-- Data for the task follows --

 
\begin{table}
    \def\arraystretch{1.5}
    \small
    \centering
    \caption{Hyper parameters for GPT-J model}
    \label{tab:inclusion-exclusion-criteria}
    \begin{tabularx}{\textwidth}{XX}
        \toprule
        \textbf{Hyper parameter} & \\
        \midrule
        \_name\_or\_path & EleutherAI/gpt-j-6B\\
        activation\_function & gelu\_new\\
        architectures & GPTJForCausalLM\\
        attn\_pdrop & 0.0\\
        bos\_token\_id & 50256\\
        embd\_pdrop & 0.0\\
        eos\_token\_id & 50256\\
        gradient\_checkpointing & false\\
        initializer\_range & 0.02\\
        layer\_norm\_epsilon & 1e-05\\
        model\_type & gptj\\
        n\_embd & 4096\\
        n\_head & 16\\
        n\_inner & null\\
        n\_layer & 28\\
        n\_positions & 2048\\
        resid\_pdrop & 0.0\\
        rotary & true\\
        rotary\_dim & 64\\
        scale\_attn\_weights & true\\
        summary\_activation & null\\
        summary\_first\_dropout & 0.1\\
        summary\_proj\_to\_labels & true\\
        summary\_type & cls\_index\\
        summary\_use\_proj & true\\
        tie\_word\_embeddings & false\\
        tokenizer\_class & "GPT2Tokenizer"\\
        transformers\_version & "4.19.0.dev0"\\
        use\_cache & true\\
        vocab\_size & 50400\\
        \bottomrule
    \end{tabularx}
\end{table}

-- Data for the task concluded --

The task: Retype the entries above exactly, but only from the line containing "embd\_pdrop & 0.0\\" through the line containing "summary\_first\_dropout & 0.1\\", both included.

Written response:
        embd\_pdrop & 0.0\\
        eos\_token\_id & 50256\\
        gradient\_checkpointing & false\\
        initializer\_range & 0.02\\
        layer\_norm\_epsilon & 1e-05\\
        model\_type & gptj\\
        n\_embd & 4096\\
        n\_head & 16\\
        n\_inner & null\\
        n\_layer & 28\\
        n\_positions & 2048\\
        resid\_pdrop & 0.0\\
        rotary & true\\
        rotary\_dim & 64\\
        scale\_attn\_weights & true\\
        summary\_activation & null\\
        summary\_first\_dropout & 0.1\\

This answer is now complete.